What is needed
In the data below, find every line with the string "blob" and pull it out.

===== Listed entries =====

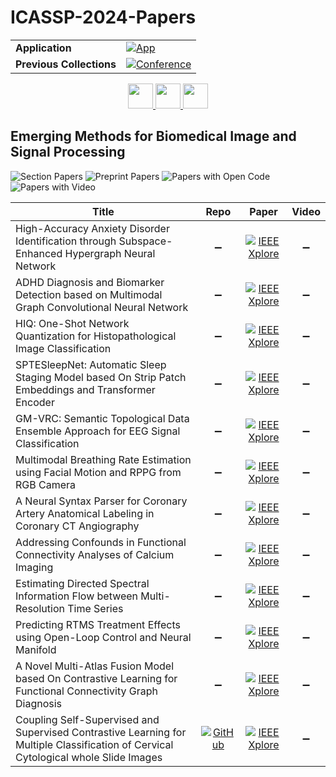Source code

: # ICASSP-2024-Papers

<table>
    <tr>
        <td><strong>Application</strong></td>
        <td>
            <a href="https://huggingface.co/spaces/DmitryRyumin/NewEraAI-Papers" style="float:left;">
                <img src="https://img.shields.io/badge/🤗-NewEraAI--Papers-FFD21F.svg" alt="App" />
            </a>
        </td>
    </tr>
    <tr>
        <td><strong>Previous Collections</strong></td>
        <td>
            <a href="https://github.com/DmitryRyumin/ICASSP-2023-24-Papers/blob/main/README_2023.md">
                <img src="http://img.shields.io/badge/ICASSP-2023-0073AE.svg" alt="Conference">
            </a>
        </td>
    </tr>
</table>

<div align="center">
    <a href="https://github.com/DmitryRyumin/ICASSP-2023-24-Papers/blob/main/sections/2024/main/SPTM-P5.md">
        <img src="https://cdn.jsdelivr.net/gh/DmitryRyumin/NewEraAI-Papers@main/images/left.svg" width="40" alt="" />
    </a>
    <a href="https://github.com/DmitryRyumin/ICASSP-2023-24-Papers/">
        <img src="https://cdn.jsdelivr.net/gh/DmitryRyumin/NewEraAI-Papers@main/images/home.svg" width="40" alt="" />
    </a>
    <a href="https://github.com/DmitryRyumin/ICASSP-2023-24-Papers/blob/main/sections/2024/main/SLP-L7.md">
        <img src="https://cdn.jsdelivr.net/gh/DmitryRyumin/NewEraAI-Papers@main/images/right.svg" width="40" alt="" />
    </a>
</div>

## Emerging Methods for Biomedical Image and Signal Processing

![Section Papers](https://img.shields.io/badge/Section%20Papers-12-42BA16) ![Preprint Papers](https://img.shields.io/badge/Preprint%20Papers-0-b31b1b) ![Papers with Open Code](https://img.shields.io/badge/Papers%20with%20Open%20Code-1-1D7FBF) ![Papers with Video](https://img.shields.io/badge/Papers%20with%20Video-0-FF0000)

| **Title** | **Repo** | **Paper** | **Video** |
|-----------|:--------:|:---------:|:---------:|
| High-Accuracy Anxiety Disorder Identification through Subspace-Enhanced Hypergraph Neural Network | :heavy_minus_sign: | [![IEEE Xplore](https://img.shields.io/badge/IEEE-10446508-E4A42C.svg)](https://ieeexplore.ieee.org/document/10446508) | :heavy_minus_sign: |
| ADHD Diagnosis and Biomarker Detection based on Multimodal Graph Convolutional Neural Network | :heavy_minus_sign: | [![IEEE Xplore](https://img.shields.io/badge/IEEE-10446345-E4A42C.svg)](https://ieeexplore.ieee.org/document/10446345) | :heavy_minus_sign: |
| HIQ: One-Shot Network Quantization for Histopathological Image Classification | :heavy_minus_sign: | [![IEEE Xplore](https://img.shields.io/badge/IEEE-10448472-E4A42C.svg)](https://ieeexplore.ieee.org/document/10448472) | :heavy_minus_sign: |
| SPTESleepNet: Automatic Sleep Staging Model based On Strip Patch Embeddings and Transformer Encoder | :heavy_minus_sign: | [![IEEE Xplore](https://img.shields.io/badge/IEEE-10446216-E4A42C.svg)](https://ieeexplore.ieee.org/document/10446216) | :heavy_minus_sign: |
| GM-VRC: Semantic Topological Data Ensemble Approach for EEG Signal Classification | :heavy_minus_sign: | [![IEEE Xplore](https://img.shields.io/badge/IEEE-10446927-E4A42C.svg)](https://ieeexplore.ieee.org/document/10446927) | :heavy_minus_sign: |
| Multimodal Breathing Rate Estimation using Facial Motion and RPPG from RGB Camera | :heavy_minus_sign: | [![IEEE Xplore](https://img.shields.io/badge/IEEE-10446086-E4A42C.svg)](https://ieeexplore.ieee.org/document/10446086) | :heavy_minus_sign: |
| A Neural Syntax Parser for Coronary Artery Anatomical Labeling in Coronary CT Angiography | :heavy_minus_sign: | [![IEEE Xplore](https://img.shields.io/badge/IEEE-10448334-E4A42C.svg)](https://ieeexplore.ieee.org/document/10448334) | :heavy_minus_sign: |
| Addressing Confounds in Functional Connectivity Analyses of Calcium Imaging | :heavy_minus_sign: | [![IEEE Xplore](https://img.shields.io/badge/IEEE-10447836-E4A42C.svg)](https://ieeexplore.ieee.org/document/10447836) | :heavy_minus_sign: |
| Estimating Directed Spectral Information Flow between Multi-Resolution Time Series | :heavy_minus_sign: | [![IEEE Xplore](https://img.shields.io/badge/IEEE-10446801-E4A42C.svg)](https://ieeexplore.ieee.org/document/10446801) | :heavy_minus_sign: |
| Predicting RTMS Treatment Effects using Open-Loop Control and Neural Manifold | :heavy_minus_sign: | [![IEEE Xplore](https://img.shields.io/badge/IEEE-10448375-E4A42C.svg)](https://ieeexplore.ieee.org/document/10448375) | :heavy_minus_sign: |
| A Novel Multi-Atlas Fusion Model based On Contrastive Learning for Functional Connectivity Graph Diagnosis | :heavy_minus_sign: | [![IEEE Xplore](https://img.shields.io/badge/IEEE-10446691-E4A42C.svg)](https://ieeexplore.ieee.org/document/10446691) | :heavy_minus_sign: |
| Coupling Self-Supervised and Supervised Contrastive Learning for Multiple Classification of Cervical Cytological whole Slide Images | [![GitHub](https://img.shields.io/github/stars/jinxixiang/low_rank_wsi?style=flat)](https://github.com/jinxixiang/low_rank_wsi) | [![IEEE Xplore](https://img.shields.io/badge/IEEE-10446708-E4A42C.svg)](https://ieeexplore.ieee.org/document/10446708) | :heavy_minus_sign: |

=====

Answer
            <a href="https://github.com/DmitryRyumin/ICASSP-2023-24-Papers/blob/main/README_2023.md">
    <a href="https://github.com/DmitryRyumin/ICASSP-2023-24-Papers/blob/main/sections/2024/main/SPTM-P5.md">
    <a href="https://github.com/DmitryRyumin/ICASSP-2023-24-Papers/blob/main/sections/2024/main/SLP-L7.md">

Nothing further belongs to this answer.